• **GIVEN DATA**:

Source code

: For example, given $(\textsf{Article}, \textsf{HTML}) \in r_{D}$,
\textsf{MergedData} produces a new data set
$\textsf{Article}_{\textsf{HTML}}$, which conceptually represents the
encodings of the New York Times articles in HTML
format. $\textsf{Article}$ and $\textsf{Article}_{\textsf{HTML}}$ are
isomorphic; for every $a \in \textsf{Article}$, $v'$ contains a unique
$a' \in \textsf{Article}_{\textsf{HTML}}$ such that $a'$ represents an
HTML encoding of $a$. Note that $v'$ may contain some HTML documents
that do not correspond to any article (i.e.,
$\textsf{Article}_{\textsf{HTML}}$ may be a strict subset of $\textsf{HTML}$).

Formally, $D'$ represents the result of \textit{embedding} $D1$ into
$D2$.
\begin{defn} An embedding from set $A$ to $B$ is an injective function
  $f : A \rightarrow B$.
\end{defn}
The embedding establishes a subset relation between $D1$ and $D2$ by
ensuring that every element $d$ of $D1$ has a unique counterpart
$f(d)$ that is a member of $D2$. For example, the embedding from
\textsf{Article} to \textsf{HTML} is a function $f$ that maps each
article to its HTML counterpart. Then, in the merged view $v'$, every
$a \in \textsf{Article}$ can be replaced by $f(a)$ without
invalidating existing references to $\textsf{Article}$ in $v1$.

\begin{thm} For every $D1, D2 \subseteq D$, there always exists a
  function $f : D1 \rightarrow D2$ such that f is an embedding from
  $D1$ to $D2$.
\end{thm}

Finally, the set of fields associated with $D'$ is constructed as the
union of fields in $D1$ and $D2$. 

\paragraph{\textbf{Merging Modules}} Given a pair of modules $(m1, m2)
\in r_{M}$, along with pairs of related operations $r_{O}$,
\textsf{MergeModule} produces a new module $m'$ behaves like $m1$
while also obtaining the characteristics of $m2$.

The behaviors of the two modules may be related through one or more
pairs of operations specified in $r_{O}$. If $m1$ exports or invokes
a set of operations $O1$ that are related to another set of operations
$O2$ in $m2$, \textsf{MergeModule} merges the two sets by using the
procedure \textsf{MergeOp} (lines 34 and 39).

==

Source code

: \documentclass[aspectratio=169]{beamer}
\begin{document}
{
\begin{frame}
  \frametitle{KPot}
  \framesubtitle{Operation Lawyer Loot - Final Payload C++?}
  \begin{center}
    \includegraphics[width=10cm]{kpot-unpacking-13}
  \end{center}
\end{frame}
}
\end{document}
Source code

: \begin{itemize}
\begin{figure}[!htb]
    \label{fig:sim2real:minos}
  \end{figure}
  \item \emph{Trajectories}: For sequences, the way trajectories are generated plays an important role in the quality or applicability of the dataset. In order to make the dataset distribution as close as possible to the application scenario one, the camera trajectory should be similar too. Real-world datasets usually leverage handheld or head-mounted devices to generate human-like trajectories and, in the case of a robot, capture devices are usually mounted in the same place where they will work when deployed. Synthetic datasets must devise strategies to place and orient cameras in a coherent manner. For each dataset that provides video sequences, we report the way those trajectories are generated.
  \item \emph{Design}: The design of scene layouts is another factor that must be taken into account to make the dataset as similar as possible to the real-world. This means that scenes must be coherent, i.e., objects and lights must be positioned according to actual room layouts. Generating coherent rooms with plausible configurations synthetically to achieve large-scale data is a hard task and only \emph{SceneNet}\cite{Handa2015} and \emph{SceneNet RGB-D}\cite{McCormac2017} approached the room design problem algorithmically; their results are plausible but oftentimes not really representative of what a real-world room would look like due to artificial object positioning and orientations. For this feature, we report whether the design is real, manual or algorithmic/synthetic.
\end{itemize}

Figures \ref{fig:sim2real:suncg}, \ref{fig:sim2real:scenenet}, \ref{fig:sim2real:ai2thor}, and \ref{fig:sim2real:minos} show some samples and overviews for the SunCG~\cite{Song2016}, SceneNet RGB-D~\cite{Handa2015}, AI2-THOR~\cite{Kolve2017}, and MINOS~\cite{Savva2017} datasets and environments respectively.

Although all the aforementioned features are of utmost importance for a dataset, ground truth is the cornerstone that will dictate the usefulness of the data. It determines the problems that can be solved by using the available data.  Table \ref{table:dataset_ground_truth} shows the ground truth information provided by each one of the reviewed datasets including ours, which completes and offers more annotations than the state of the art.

...

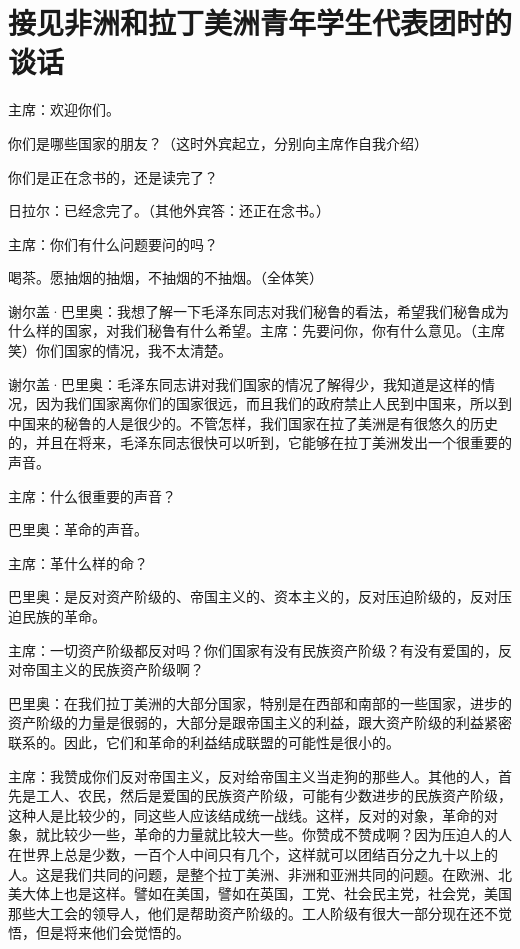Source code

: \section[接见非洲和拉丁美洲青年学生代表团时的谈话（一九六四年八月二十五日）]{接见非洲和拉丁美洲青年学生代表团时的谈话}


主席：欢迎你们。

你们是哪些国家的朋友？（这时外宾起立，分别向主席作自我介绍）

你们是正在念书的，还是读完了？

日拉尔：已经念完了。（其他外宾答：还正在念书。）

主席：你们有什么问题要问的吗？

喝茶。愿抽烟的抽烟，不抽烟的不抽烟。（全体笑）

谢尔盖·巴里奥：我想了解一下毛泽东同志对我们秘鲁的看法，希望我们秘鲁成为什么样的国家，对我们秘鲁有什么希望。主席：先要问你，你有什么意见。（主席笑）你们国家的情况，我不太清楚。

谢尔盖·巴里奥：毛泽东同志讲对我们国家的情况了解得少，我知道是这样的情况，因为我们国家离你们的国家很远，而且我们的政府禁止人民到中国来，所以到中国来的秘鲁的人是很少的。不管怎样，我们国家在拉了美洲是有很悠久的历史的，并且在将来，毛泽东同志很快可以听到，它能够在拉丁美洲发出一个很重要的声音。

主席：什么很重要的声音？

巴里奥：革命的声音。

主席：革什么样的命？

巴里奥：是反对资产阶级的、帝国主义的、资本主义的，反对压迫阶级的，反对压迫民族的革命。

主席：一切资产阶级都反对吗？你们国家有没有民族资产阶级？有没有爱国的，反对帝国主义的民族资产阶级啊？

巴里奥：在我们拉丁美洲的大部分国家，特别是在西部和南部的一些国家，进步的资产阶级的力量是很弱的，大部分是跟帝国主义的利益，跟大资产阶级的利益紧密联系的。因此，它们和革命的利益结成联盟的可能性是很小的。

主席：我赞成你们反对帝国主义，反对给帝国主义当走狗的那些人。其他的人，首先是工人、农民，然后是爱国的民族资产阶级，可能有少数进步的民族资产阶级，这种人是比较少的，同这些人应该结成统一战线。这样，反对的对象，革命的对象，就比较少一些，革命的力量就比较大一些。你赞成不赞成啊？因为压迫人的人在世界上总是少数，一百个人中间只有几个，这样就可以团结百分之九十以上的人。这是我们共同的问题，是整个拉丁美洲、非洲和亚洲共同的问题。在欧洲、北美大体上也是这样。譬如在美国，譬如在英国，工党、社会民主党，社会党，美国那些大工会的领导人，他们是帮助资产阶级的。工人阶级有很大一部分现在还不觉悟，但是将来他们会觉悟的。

• **WHAT IS BEING ASKED**:
Working through the records, copy each line in which the word "cite" appears.

• **OUTPUT BELOW**:
  \item \emph{Design}: The design of scene layouts is another factor that must be taken into account to make the dataset as similar as possible to the real-world. This means that scenes must be coherent, i.e., objects and lights must be positioned according to actual room layouts. Generating coherent rooms with plausible configurations synthetically to achieve large-scale data is a hard task and only \emph{SceneNet}\cite{Handa2015} and \emph{SceneNet RGB-D}\cite{McCormac2017} approached the room design problem algorithmically; their results are plausible but oftentimes not really representative of what a real-world room would look like due to artificial object positioning and orientations. For this feature, we report whether the design is real, manual or algorithmic/synthetic.
Figures \ref{fig:sim2real:suncg}, \ref{fig:sim2real:scenenet}, \ref{fig:sim2real:ai2thor}, and \ref{fig:sim2real:minos} show some samples and overviews for the SunCG~\cite{Song2016}, SceneNet RGB-D~\cite{Handa2015}, AI2-THOR~\cite{Kolve2017}, and MINOS~\cite{Savva2017} datasets and environments respectively.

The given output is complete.